Rosenstein, United States Attorney, Ayn B. Ducao, Assistant
United States Attorney, Baltimore, Maryland, for Appellee.
Unpublished opinions are not binding precedent in this circuit.
PER CURIAM:
Consonant with the terms of his conditional plea
agreement, Marc Judson Curry appeals the district court’s denial
of his motion to suppress evidence obtained during a search of
his car pursuant to a traffic stop. We affirm.

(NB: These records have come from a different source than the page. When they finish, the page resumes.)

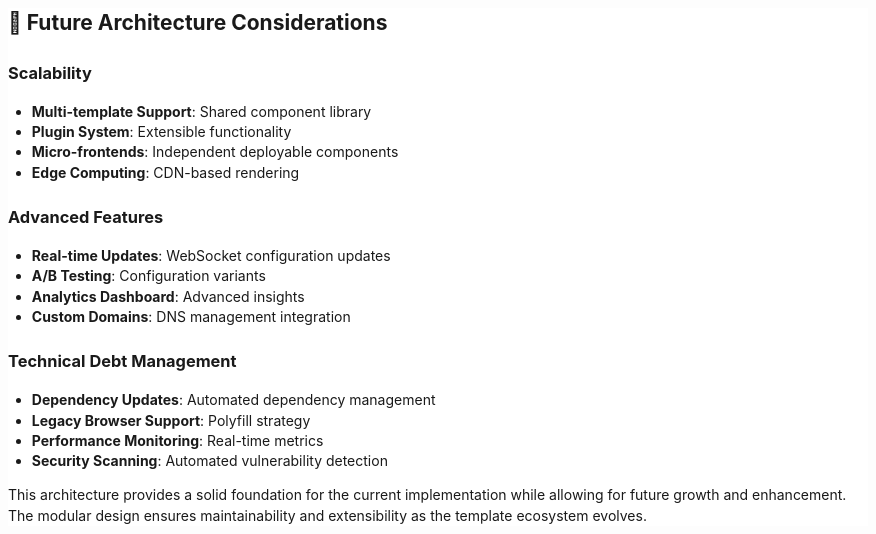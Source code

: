 ## 🔮 Future Architecture Considerations

### Scalability

- **Multi-template Support**: Shared component library
- **Plugin System**: Extensible functionality
- **Micro-frontends**: Independent deployable components
- **Edge Computing**: CDN-based rendering

### Advanced Features

- **Real-time Updates**: WebSocket configuration updates
- **A/B Testing**: Configuration variants
- **Analytics Dashboard**: Advanced insights
- **Custom Domains**: DNS management integration

### Technical Debt Management

- **Dependency Updates**: Automated dependency management
- **Legacy Browser Support**: Polyfill strategy
- **Performance Monitoring**: Real-time metrics
- **Security Scanning**: Automated vulnerability detection

This architecture provides a solid foundation for the current implementation while allowing for future growth and enhancement. The modular design ensures maintainability and extensibility as the template ecosystem evolves.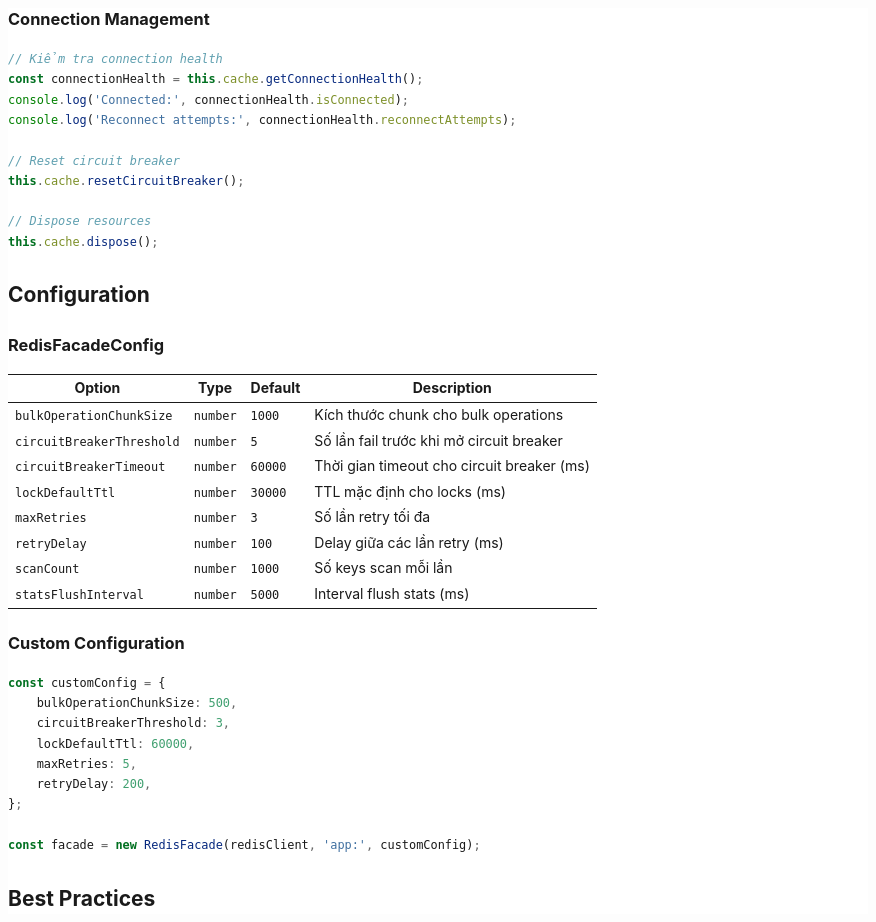 ### Connection Management

```typescript
// Kiểm tra connection health
const connectionHealth = this.cache.getConnectionHealth();
console.log('Connected:', connectionHealth.isConnected);
console.log('Reconnect attempts:', connectionHealth.reconnectAttempts);

// Reset circuit breaker
this.cache.resetCircuitBreaker();

// Dispose resources
this.cache.dispose();
```

## Configuration

### RedisFacadeConfig

| Option                    | Type     | Default | Description                                |
| ------------------------- | -------- | ------- | ------------------------------------------ |
| `bulkOperationChunkSize`  | `number` | `1000`  | Kích thước chunk cho bulk operations       |
| `circuitBreakerThreshold` | `number` | `5`     | Số lần fail trước khi mở circuit breaker   |
| `circuitBreakerTimeout`   | `number` | `60000` | Thời gian timeout cho circuit breaker (ms) |
| `lockDefaultTtl`          | `number` | `30000` | TTL mặc định cho locks (ms)                |
| `maxRetries`              | `number` | `3`     | Số lần retry tối đa                        |
| `retryDelay`              | `number` | `100`   | Delay giữa các lần retry (ms)              |
| `scanCount`               | `number` | `1000`  | Số keys scan mỗi lần                       |
| `statsFlushInterval`      | `number` | `5000`  | Interval flush stats (ms)                  |

### Custom Configuration

```typescript
const customConfig = {
    bulkOperationChunkSize: 500,
    circuitBreakerThreshold: 3,
    lockDefaultTtl: 60000,
    maxRetries: 5,
    retryDelay: 200,
};

const facade = new RedisFacade(redisClient, 'app:', customConfig);
```

## Best Practices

The district court’s legal conclusions underlying a
suppression determination are reviewed de novo while its factual
findings are reviewed for clear error. United States v. Guijon-
Ortiz, 660 F.3d 757, 762 (4th Cir. 2011). Because the district
court denied the motion to suppress, the evidence is construed
on appeal in the light most favorable to the government. United
States v. Perkins, 363 F.3d 317, 320 (4th Cir. 2004).
Curry disputes the district court’s ruling on his
motion by developing two separate strands of argument. He first
claims that the law enforcement officers who detained him
impermissibly prolonged the traffic stop by requesting a Vehicle
Identification Number (“VIN”) verification despite the fact that
reasonable suspicion that he was unauthorized to drive his
vehicle had previously been entirely dissipated by Curry’s
production of his license, his registration, and a bill of sale.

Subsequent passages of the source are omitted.